Archiving options you don’t want to see right now:

```bash
bash bin/babulus sfx archive --clip whoosh --keep-pick
bash bin/babulus sfx restore --clip whoosh
bash bin/babulus sfx clear --clip whoosh
```

## Remotion: The Two Mappings

### 1) `scene.id` → React scene component

You render a `Sequence` per scene using `scene.startSec/endSec`, then route by `scene.id`:

```tsx
import { Sequence, useVideoConfig } from "remotion";
import scriptJson from "./script.json";

const secondsToFrames = (sec: number, fps: number) => Math.round(sec * fps);

const SceneRouter: React.FC<{ scene: any }> = ({ scene }) => {
  switch (scene.id) {
    case "intro":
      return <IntroScene scene={scene} />;
    default:
      return null;
  }
};

export const MyVideo: React.FC = () => {
  const { fps } = useVideoConfig();
  return (
    <>
      {scriptJson.scenes.map((scene) => {
        const from = secondsToFrames(scene.startSec, fps);
        const to = secondsToFrames(scene.endSec, fps);
        return (
          <Sequence key={scene.id} from={from} durationInFrames={to - from}>
            <SceneRouter scene={scene} />
          </Sequence>
        );
      })}
    </>
  );
};
```

### 2) `cue.id` → element/animation timing

Inside a scene component, find the cue you care about and convert `cue.startSec` to a frame.

```tsx
const cue = scene.cues.find((c) => c.id === "hook"); // <- from the DSL
if (!cue) return null;
const cueStartFrame = secondsToFrames(cue.startSec, fps);
```

## Audio (Typical)

If you generate a voiceover audio file, play it at the top-level:

```tsx
import { Audio, staticFile } from "remotion";

<Audio src={staticFile("voiceover.mp3")} />;
```

Your script’s `startSec/endSec` should reference absolute seconds from the start of that audio track.

### Audio cueing in Remotion (layered tracks)
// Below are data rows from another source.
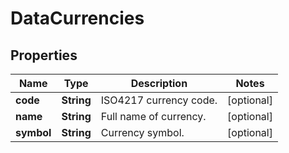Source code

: 

# DataCurrencies


## Properties

Name | Type | Description | Notes
------------ | ------------- | ------------- | -------------
**code** | **String** | ISO4217 currency code. |  [optional]
**name** | **String** | Full name of currency. |  [optional]
**symbol** | **String** | Currency symbol. |  [optional]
Babulus `generate` writes an additional `timeline.json` which includes `audio.tracks[]` events (SFX/music/file clips).

In this repo, you can render them using `src/babulus/AudioTimeline.tsx` (it creates `<Sequence><Audio/></Sequence>` per clip).

## Concrete Example (This Repo)

- DSL (project-owned): `content/intro.babulus.yml`
- Compiled JSON (generated): `src/videos/intro/intro.script.json`
- Scene mapping (`scene.id` → React): `src/videos/intro/IntroVideo.tsx`
- Cue timing usage (Solution cards): `src/videos/intro/IntroVideo.tsx`

Note: the YAML snippet above uses `intro/hook` as simple examples. In the actual Intro video DSL, the scene IDs are `title`, `problem`, `solution`, `code`, `cta`.